TO DO:
Write out exactly, with no other output, the lines below from the one that contains "ripercurrere i vertici." through the end.
■ ■ ■ ■ ■ ■ ■
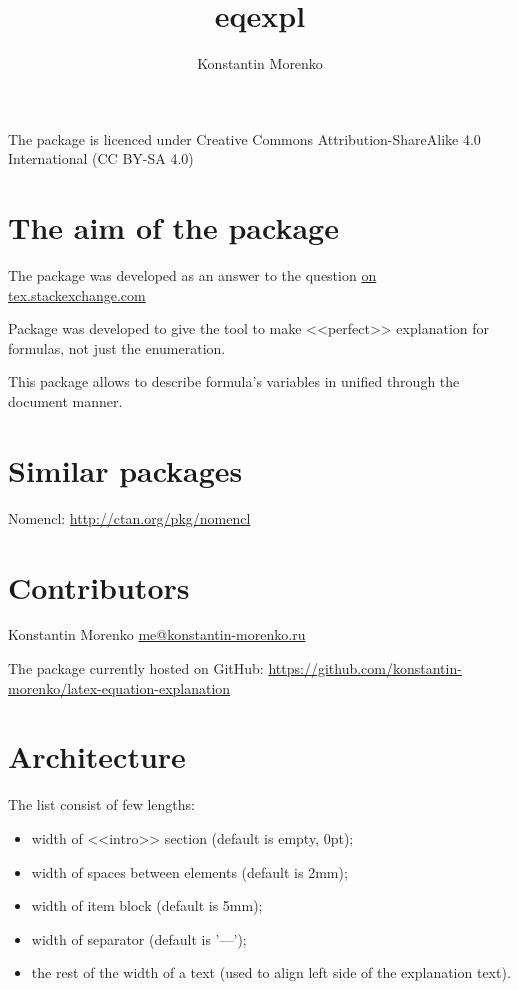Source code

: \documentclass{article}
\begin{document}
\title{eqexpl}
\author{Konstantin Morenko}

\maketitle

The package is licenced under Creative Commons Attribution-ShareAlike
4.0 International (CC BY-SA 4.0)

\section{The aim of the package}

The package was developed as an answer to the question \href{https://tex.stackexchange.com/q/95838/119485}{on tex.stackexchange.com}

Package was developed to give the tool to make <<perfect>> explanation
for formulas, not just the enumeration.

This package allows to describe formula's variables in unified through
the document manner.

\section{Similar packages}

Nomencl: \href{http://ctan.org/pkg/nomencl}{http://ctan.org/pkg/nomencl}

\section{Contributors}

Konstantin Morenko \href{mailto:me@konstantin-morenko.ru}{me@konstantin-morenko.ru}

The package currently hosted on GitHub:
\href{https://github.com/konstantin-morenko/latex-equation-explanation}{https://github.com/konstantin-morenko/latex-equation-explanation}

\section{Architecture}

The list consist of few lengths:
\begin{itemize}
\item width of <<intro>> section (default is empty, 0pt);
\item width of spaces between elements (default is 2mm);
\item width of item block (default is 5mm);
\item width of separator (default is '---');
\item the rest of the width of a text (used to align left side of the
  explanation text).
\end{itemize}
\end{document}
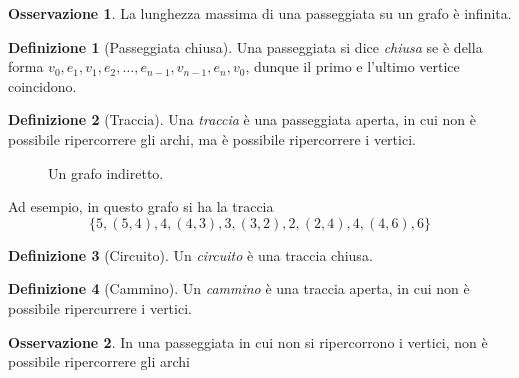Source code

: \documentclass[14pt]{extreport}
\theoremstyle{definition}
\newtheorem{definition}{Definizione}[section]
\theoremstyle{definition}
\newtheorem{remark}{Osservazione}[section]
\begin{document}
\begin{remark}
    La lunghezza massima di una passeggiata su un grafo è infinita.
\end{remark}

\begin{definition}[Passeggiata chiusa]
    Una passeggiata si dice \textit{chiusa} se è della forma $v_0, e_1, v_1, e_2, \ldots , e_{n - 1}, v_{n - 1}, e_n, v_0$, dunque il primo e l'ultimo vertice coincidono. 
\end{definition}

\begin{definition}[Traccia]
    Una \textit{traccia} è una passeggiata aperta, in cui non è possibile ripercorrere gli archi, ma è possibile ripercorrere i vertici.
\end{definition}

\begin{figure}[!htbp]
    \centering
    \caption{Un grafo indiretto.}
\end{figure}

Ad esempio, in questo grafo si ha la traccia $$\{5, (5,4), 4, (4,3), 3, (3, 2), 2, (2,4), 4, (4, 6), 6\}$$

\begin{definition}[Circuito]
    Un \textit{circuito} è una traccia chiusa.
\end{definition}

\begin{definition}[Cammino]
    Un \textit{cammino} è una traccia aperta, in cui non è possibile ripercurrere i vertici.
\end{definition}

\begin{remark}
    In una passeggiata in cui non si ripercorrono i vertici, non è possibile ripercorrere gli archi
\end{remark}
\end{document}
■ ■ ■ ■ ■ ■ ■
ANSWER AREA:
    Un \textit{cammino} è una traccia aperta, in cui non è possibile ripercurrere i vertici.
\end{definition}

\begin{remark}
    In una passeggiata in cui non si ripercorrono i vertici, non è possibile ripercorrere gli archi
\end{remark}
\end{document}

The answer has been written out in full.